▸ **Records drawn from a dataset**
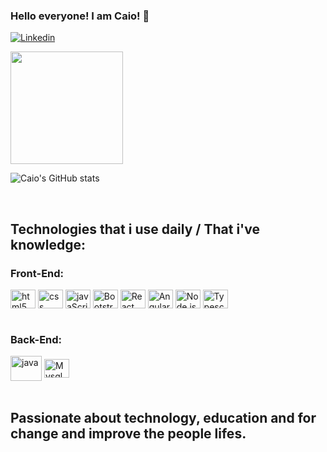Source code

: ### Hello everyone! I am Caio! 👋

[![Linkedin](https://img.shields.io/badge/LinkedIn-0077B5?style=for-the-badge&logo=linkedin&logoColor=white)](https://www.linkedin.com/in/caio-bomfim-pantoja/)

<div>
  <img height="180em" src="https://github-readme-stats.vercel.app/api?username=caiob-dev&show_icons=true&hide=contribs,prs&cache_seconds=86400&theme=github_dark"/>
</div>


![Caio's GitHub stats](https://github-readme-stats.vercel.app/api?username=anuraghazra&show_icons=true&theme=transparent)



<div style="display: inline_block"><br/>
  <h2>Technologies that i use daily / That i've knowledge:</h2>
  <h3>Front-End:</h3>
  <img align="center" height="30" width="40" alt="html5" src="https://cdn.jsdelivr.net/gh/devicons/devicon@latest/icons/html5/html5-original.svg" />
  <img align="center" height="30" width="40" alt="css" src="https://cdn.jsdelivr.net/gh/devicons/devicon@latest/icons/css3/css3-original.svg" />      
  <img align="center" height="30" width="40" alt="javaScript" src="https://cdn.jsdelivr.net/gh/devicons/devicon@latest/icons/javascript/javascript-original.svg" />
  <img align="center" height="30" width="40" alt="Bootstrap" rel="stylesheet" src="https://cdn.jsdelivr.net/gh/devicons/devicon@latest/icons/bootstrap/bootstrap-original.svg" />
  <img align="center" height="30" width="40" alt="React" rel="stylesheet" src="https://cdn.jsdelivr.net/gh/devicons/devicon@latest/icons/react/react-original.svg" />
  <img align="center" height="30" width="40" alt="Angular" rel="stylesheet" src="https://cdn.jsdelivr.net/gh/devicons/devicon@latest/icons/angular/angular-original.svg" />
  <img align="center" height="30" width="40" alt="Node.js" rel="stylesheet" src="https://cdn.jsdelivr.net/gh/devicons/devicon@latest/icons/nodejs/nodejs-original-wordmark.svg" />
  <img align="center" height="30" width="40" alt="Typescript" src="https://cdn.jsdelivr.net/gh/devicons/devicon@latest/icons/typescript/typescript-original.svg" />
          
  
          
  
  
          
</div>     

<div style="display: inline_block"><br/>
  <h3>Back-End:</h3>
  <img align="center" height="40" width="50" alt="java" src="https://cdn.jsdelivr.net/gh/devicons/devicon@latest/icons/java/java-original-wordmark.svg" />
  <img align="center" height="30" width="40" alt="Mysql" src="https://cdn.jsdelivr.net/gh/devicons/devicon@latest/icons/mysql/mysql-original-wordmark.svg" />
</div>

<div style="display: inline_block"><br/> 
  <h2>Passionate about technology, education and for change and improve the people lifes.</h2>
</div>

▸ **The task**
Report back each line of the entries that holds the string "readme".

▸ **Written answer**
  <img height="180em" src="https://github-readme-stats.vercel.app/api?username=caiob-dev&show_icons=true&hide=contribs,prs&cache_seconds=86400&theme=github_dark"/>
![Caio's GitHub stats](https://github-readme-stats.vercel.app/api?username=anuraghazra&show_icons=true&theme=transparent)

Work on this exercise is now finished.